Any of you old geezers out there remember these? This was the way we got our DC comics news in those pre-Internet days of thirty years ago. Beginning in March of 1978 and lasting slightly over a year, these little foldouts popped up in our mailboxes with news, gossip, art and articles about life in the DC offices, the upcoming SUPERMAN movie and the DC Explosion (as well as the nigh-immediate Implosion!).
Back in the go-go check days of a dozen years earlier, DC began a little half page yellow box of comic previews in every issue of every title. It was entitled Direct Currents.
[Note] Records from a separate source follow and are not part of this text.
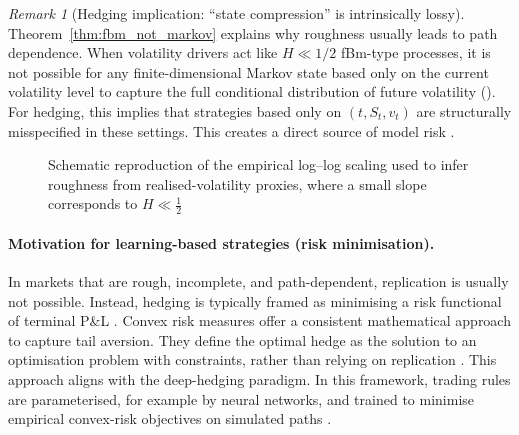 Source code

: \documentclass[12pt,a4paper]{article}
\theoremstyle{definition}
\theoremstyle{plain}
\theoremstyle{remark}
\newtheorem{remark}{Remark}[section]
\theoremstyle{plain}
\begin{document}
\begin{remark}[Hedging implication: ``state compression'' is intrinsically lossy]\label{rem:state_compression_lossy}
Theorem~\ref{thm:fbm_not_markov} explains why roughness usually leads to path dependence. When volatility drivers act like $H\ll 1/2$ fBm-type processes, it is not possible for any finite-dimensional Markov state based only on the current volatility level to capture the full conditional distribution of future volatility (\cite{GatheralRough,BayerFriz2016}).
For hedging, this implies that strategies based only on $(t,S_t,v_t)$ are structurally misspecified in these settings. This creates a direct source of model risk \cite{Heston1993,GatheralRough,FoellmerSchied2016}.
\end{remark}

\begin{figure}[H]
\centering
{}
\caption{Schematic reproduction of the empirical log--log scaling used to infer roughness from realised-volatility proxies, where a small slope corresponds to $H\ll \tfrac{1}{2}$ \cite{GatheralRough}}
\label{fig:roughness_scaling_schematic}
\end{figure}
\FloatBarrier

\paragraph{Motivation for learning-based strategies (risk minimisation).}
In markets that are rough, incomplete, and path-dependent, replication is usually not possible. Instead, hedging is typically framed as minimising a risk functional of terminal P\&L \cite{FoellmerSchied2016}.
Convex risk measures offer a consistent mathematical approach to capture tail aversion. They define the optimal hedge as the solution to an optimisation problem with constraints, rather than relying on replication \cite{FoellmerSchied2016,Buehler2019DeepHedging}.
This approach aligns with the deep-hedging paradigm. In this framework, trading rules are parameterised, for example by neural networks, and trained to minimise empirical convex-risk objectives on simulated paths \cite{Buehler2019DeepHedging}.
\end{document}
I remember reading these promos in GREEN LANTERN and suddenly NEEDING to go out and plop down my 12 cents for next week’s AQUAMAN! Advertising works!
The Direct Currents concept expanded and, in the early seventies became a multiple page addition to each issue of DC’s proprietary prozine, THE AMAZING WORLD OF DC COMICS. After its perhaps inevitable demise, this newsletter cropped up with its poster-sized cover reproductions and insider articles. Believe it or not, this version of DC was followed up with the DC HOTLINE, a free weekly telephone recording narrated by the writers and staff at DC (Paul Kupperburg was the best reader as I recall). At some point, I’ll type up the list of who narrated which calls on which date and what they talked about!
oh, man. I remember calling the DC Hot Line. I was so excited. I'm not sure why. But I remember hearing Denny O'Neill and, I think, Sol Harrison.
ReplyDeleteJohn
I remembered getting a subscription to Direct Currents back in the day. I loved reading about the upcoming releases of DC Comics plus the large posters even if they were in black and white. I remember one had Jonah Hex and another featured the Warlord. I actually started coloring a few of them (hey, I was like ten or so when I started getting them and I thought that was what they were for). I still have them packed away somewhere along with my DC Comics puzzle books.
ReplyDeleteI could be wrong--and I'm eager to concede the point--but I think the DC Hotline predated 1978. I say this because I useta call it religiously (and I recall often being disappointed when the prerecorded message hadn't been updated recently), but by the Spring of '78 I was a freshman in college, and just about ready to mostly quit comics for a few years. (Steve Englehart's run on Detective Comics spoiled me, and I didn't like anything else that ran after that.)